# Imports

In [1]:
import pandas as pd
# Selenium is a web testing library. It is used to automate browser activities. (Dynamic web pages)
from selenium import webdriver
from selenium.common.exceptions import ElementClickInterceptedException
from selenium.common.exceptions import TimeoutException
from selenium.webdriver.common.by import By
from selenium.webdriver.support import expected_conditions as EC
from selenium.webdriver.support.wait import WebDriverWait

# BeautifulSoup is a Python library for pulling data out of HTML and XML files. It creates parse trees that is helpful to extract the data easily.
from bs4 import BeautifulSoup
import requests

from useful import *

# Connect to IMDb web

In [2]:
# Connect to the web
browser = webdriver.Edge("msedgedriver.exe")
browser.maximize_window()
browser.get("https://www.imdb.com/")

# 1. Top 250 Movies

1. Reject Cookies
2. Click on the "Drop-Down Menu"
3. Click on "Top 250 best movies"

Data Extracted
- Movie Title
- Calification
- Number of reviews
- Year
- Duration
- Rating

In [10]:
try:
    # # Change to English version
    # WebDriverWait(browser, 10).until(
    #     EC.element_to_be_clickable((By.XPATH, '//*[@id="imdbHeader"]/div[2]/div[6]/label'))
    # ).click()
    # WebDriverWait(browser, 10).until(
    #     EC.element_to_be_clickable((By.XPATH, '//*[@id="language-option-en-US"]'))
    # ).click()
    try:
        # Reject Cookies
        WebDriverWait(browser, 10).until(
            EC.element_to_be_clickable((By.XPATH, '//*[@id="__next"]/div/div/div[2]/div/button[1]'))
        ).click()
    except TimeoutException:
        pass
    # Clicar en desplegable //*[@id="imdbHeader-navDrawerOpen"]/span
    WebDriverWait(browser, 10).until(
        EC.element_to_be_clickable((By.XPATH, '//*[@id="imdbHeader-navDrawerOpen"]/span'))
    ).click()
    
    WebDriverWait(browser, 10).until(
        EC.element_to_be_clickable((By.XPATH, '//*[@id="imdbHeader"]/div[2]/aside[1]/div/div[2]/div/div[1]/span/div/div/ul/a[2]/span'))
    ).click()
except TimeoutException:
    pass

In [11]:
my_url = browser.current_url
headers = {
    'User-Agent': 'Mozilla/5.0 (Windows NT 10.0; Win64; x64) AppleWebKit/537.36 (KHTML, like Gecko) Chrome/58.0.3029.110 Safari/537.3'}

soup = BeautifulSoup(requests.get(my_url, headers=headers).content, "html.parser")
data = extract_top250movie_data(soup)
df = pd.DataFrame(data, columns=['Movie', 'Calification', 'N.Reviews', 'Year', 'Duration', 'Rating'])

In [12]:
# Save CSV
df.to_csv('../Outputs/top_250.csv', index=False)

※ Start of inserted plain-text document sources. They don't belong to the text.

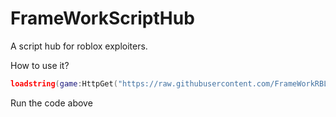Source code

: 
# FrameWorkScriptHub

A script hub for roblox exploiters.

How to use it?


```lua 
loadstring(game:HttpGet("https://raw.githubusercontent.com/FrameWorkRBLX/FrameWorkScriptHub/main/Main", true))()
```

Run the code above

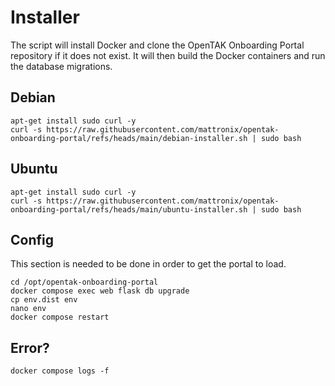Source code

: # Installer 

The script will install Docker and clone the OpenTAK Onboarding Portal repository if it does not exist. It will then build the Docker containers and run the database migrations. 

## Debian 

```
apt-get install sudo curl -y
curl -s https://raw.githubusercontent.com/mattronix/opentak-onboarding-portal/refs/heads/main/debian-installer.sh | sudo bash

```

## Ubuntu 

```
apt-get install sudo curl -y
curl -s https://raw.githubusercontent.com/mattronix/opentak-onboarding-portal/refs/heads/main/ubuntu-installer.sh | sudo bash

```

## Config 
This section is needed to be done in order to get the portal to load. 

```
cd /opt/opentak-onboarding-portal
docker compose exec web flask db upgrade
cp env.dist env
nano env
docker compose restart
```

## Error?

```
docker compose logs -f
```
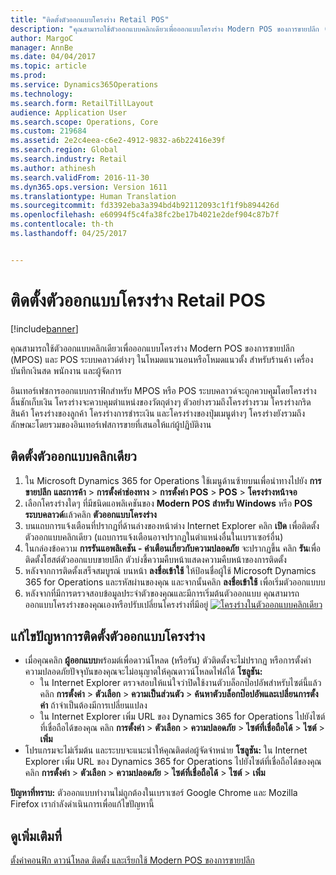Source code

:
 ```yaml
---
title: "ติดตั้งตัวออกแบบโครงร่าง Retail POS"
description: "คุณสามารถใช้ตัวออกแบบคลิกเดียวเพื่อออกแบบโครงร่าง Modern POS ของการขายปลีก (MPOS) และ POS ระบบคลาวด์ต่างๆ ในโหมดแนวนอนหรือโหมดแนวตั้ง สำหรับร้านค้า เครื่องบันทึกเงินสด พนักงาน และผู้จัดการ"
author: MargoC
manager: AnnBe
ms.date: 04/04/2017
ms.topic: article
ms.prod: 
ms.service: Dynamics365Operations
ms.technology: 
ms.search.form: RetailTillLayout
audience: Application User
ms.search.scope: Operations, Core
ms.custom: 219684
ms.assetid: 2e2c4eea-c6e2-4912-9832-a6b22416e39f
ms.search.region: Global
ms.search.industry: Retail
ms.author: athinesh
ms.search.validFrom: 2016-11-30
ms.dyn365.ops.version: Version 1611
ms.translationtype: Human Translation
ms.sourcegitcommit: fd3392eba3a394bd4b92112093c1f1f9b894426d
ms.openlocfilehash: e60994f5c4fa38fc2be17b4021e2def904c87b7f
ms.contentlocale: th-th
ms.lasthandoff: 04/25/2017


---
```


# <a name="install-the-retail-pos-layout-designer"></a>ติดตั้งตัวออกแบบโครงร่าง Retail POS

[!include[banner](includes/banner.md)]


คุณสามารถใช้ตัวออกแบบคลิกเดียวเพื่อออกแบบโครงร่าง Modern POS ของการขายปลีก (MPOS) และ POS ระบบคลาวด์ต่างๆ ในโหมดแนวนอนหรือโหมดแนวตั้ง สำหรับร้านค้า เครื่องบันทึกเงินสด พนักงาน และผู้จัดการ

อินเทอร์เฟซการออกแบบกราฟิกสำหรับ MPOS หรือ POS ระบบคลาวด์จะถูกควบคุมโดยโครงร่างลิ้นชักเก็บเงิน โครงร่างจะควบคุมตำแหน่งของวัตถุต่างๆ ตัวอย่างรวมถึงโครงร่างรวม โครงร่างกริดสินค้า โครงร่างของลูกค้า โครงร่างการชำระเงิน และโครงร่างของปุ่มเมนูต่างๆ โครงร่างยังรวมถึงลักษณะโดยรวมของอินเทอร์เฟสการขายที่เสนอให้แก่ผู้ปฏิบัติงาน

## <a name="install-the-one-click-designer"></a>ติดตั้งตัวออกแบบคลิกเดียว
1.  ใน Microsoft Dynamics 365 for Operations ใช้เมนูด้านซ้ายบนเพื่อนำทางไปยัง **การขายปลีก** **และการค้า** &gt; **การตั้งค่าช่องทาง** &gt; **การตั้งค่า POS** &gt; **POS** &gt; **โครงร่างหน้าจอ**
2.  เลือกโครงร่างใดๆ ที่มีชนิดแอพลิเคชันของ **Modern POS สำหรับ Windows** หรือ **POS ระบบคลาวด์**แล้วคลิก **ตัวออกแบบโครงร่าง**
3.  บนแถบการแจ้งเตือนที่ปรากฏที่ด้านล่างของหน้าต่าง Internet Explorer คลิก **เปิด** เพื่อติดตั้งตัวออกแบบคลิกเดียว (แถบการแจ้งเตือนอาจปรากฏในตำแหน่งอื่นในเบราเซอร์อื่น)
4.  ในกล่องข้อความ **การรันแอพลิเคชัน - คำเตือนเกี่ยวกับความปลอดภัย** จะปรากฏขึ้น คลิก **รัน**เพื่อติดตั้งโฮสต์ตัวออกแบบขายปลีก ตัวบ่งชี้ความคืบหน้าแสดงความคืบหน้าของการติดตั้ง
5.  หลังจากการติดตั้งเสร็จสมบูรณ์ บนหน้า **ลงชื่อเข้าใช้** ให้ป้อนชื่อผู้ใช้ Microsoft Dynamics 365 for Operations และรหัสผ่านของคุณ และจากนั้นคลิก **ลงชื่อเข้าใช้** เพื่อเริ่มตัวออกแบบบ
6.  หลังจากที่มีการตรวจสอบข้อมูลประจำตัวของคุณและมีการเริ่มต้นตัวออกแบบ คุณสามารถออกแบบโครงร่างของคุณเองหรือปรับเปลี่ยนโครงร่างที่มีอยู่ [![โครงร่างในตัวออกแบบคลิกเดียว](./media/screenlayoutdesign_mposdownload-1024x664.png)](./media/screenlayoutdesign_mposdownload.png)

## <a name="troubleshoot-the-installation-of-the-layout-designer"></a>แก้ไขปัญหาการติดตั้งตัวออกแบบโครงร่าง
-   เมื่อคุณคลิก **ผู้ออกแบบ**พร้อมต์เพื่อดาวน์โหลด (หรือรัน) ตัวติดตั้งจะไม่ปรากฏ หรือการตั้งค่าความปลอดภัยปัจจุบันของคุณจะไม่อนุญาตให้คุณดาวน์โหลดไฟล์ได้ **โซลูชัน:**
    -   ใน Internet Explorer ตรวจสอบให้แน่ใจว่าปิดใช้งานตัวบล็อกป๊อปอัพสำหรับไซต์นี้แล้ว คลิก **การตั้งค่า** &gt; **ตัวเลือก** &gt; **ความเป็นส่วนตัว** &gt; **ค้นหาตัวบล็อกป๊อปอัพและเปลี่ยนการตั้งค่า** ถ้าจำเป็นต้องมีการเปลี่ยนแปลง
    -   ใน Internet Explorer เพิ่ม URL ของ Dynamics 365 for Operations ไปยังไซต์ที่เชื่อถือได้ของคุณ คลิก **การตั้งค่า** &gt; **ตัวเลือก** &gt; **ความปลอดภัย** &gt; **ไซต์ที่เชื่อถือได้** &gt; **ไซต์** &gt; **เพิ่ม**
-   โปรแกรมจะไม่เริ่มต้น และระบบจะแนะนำให้คุณติดต่อผู้จัดจำหน่าย **โซลูชัน:** ใน Internet Explorer เพิ่ม URL ของ Dynamics 365 for Operations ไปยังไซต์ที่เชื่อถือได้ของคุณ คลิก **การตั้งค่า** &gt; **ตัวเลือก** &gt; **ความปลอดภัย** &gt; **ไซต์ที่เชื่อถือได้** &gt; **ไซต์** &gt; **เพิ่ม**

**ปัญหาที่ทราบ:** ตัวออกแบบทำงานไม่ถูกต้องในเบราเซอร์ Google Chrome และ Mozilla Firefox เรากำลังดำเนินการเพื่อแก้ไขปัญหานี้

<a name="see-also"></a>ดูเพิ่มเติมที่
--------

[ตั้งค่าคอนฟิก ดาวน์โหลด ติดตั้ง และเรียกใช้ Modern POS ของการขายปลีก](retail-modern-pos-device-activation.md)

# 2. Upcoming Movie Release
1. Click on the "Drop-Down Menu"
2. Click on "Release Schedule"

In [40]:
# Menu
WebDriverWait(browser, 10).until(
        EC.element_to_be_clickable((By.XPATH, '//*[@id="imdbHeader-navDrawerOpen"]/span'))
    ).click()
# Release Schedule
WebDriverWait(browser, 10).until(
        EC.element_to_be_clickable((By.XPATH, '//*[@id="imdbHeader"]/div[2]/aside[1]/div/div[2]/div/div[1]/span/div/div/ul/a[1]/span'))
    ).click()


__Information obtained:__
* Release Date
* Movie Title
* Genres

### Spain

In [41]:
countries = {'ES':'//*[@id="country-selector"]/option[38]',
             'DE':'//*[@id="country-selector"]/option[4]',
             'IT':'//*[@id="country-selector"]/option[61]',
             'GB':'//*[@id="country-selector"]/option[91]',
             }

In [44]:
for countrie in countries.keys():
    # Click on Spain
    WebDriverWait(browser, 10).until(
            EC.element_to_be_clickable((By.XPATH, countries[countrie]))
        ).click()

    # New releases table to html 
    element = WebDriverWait(browser, 10).until(
        EC.presence_of_element_located((By.XPATH, '//*[@id="__next"]/main/div/div[3]/section/section'))
    )
    table_html = element.get_attribute('outerHTML')
    soup = BeautifulSoup(table_html, "html.parser")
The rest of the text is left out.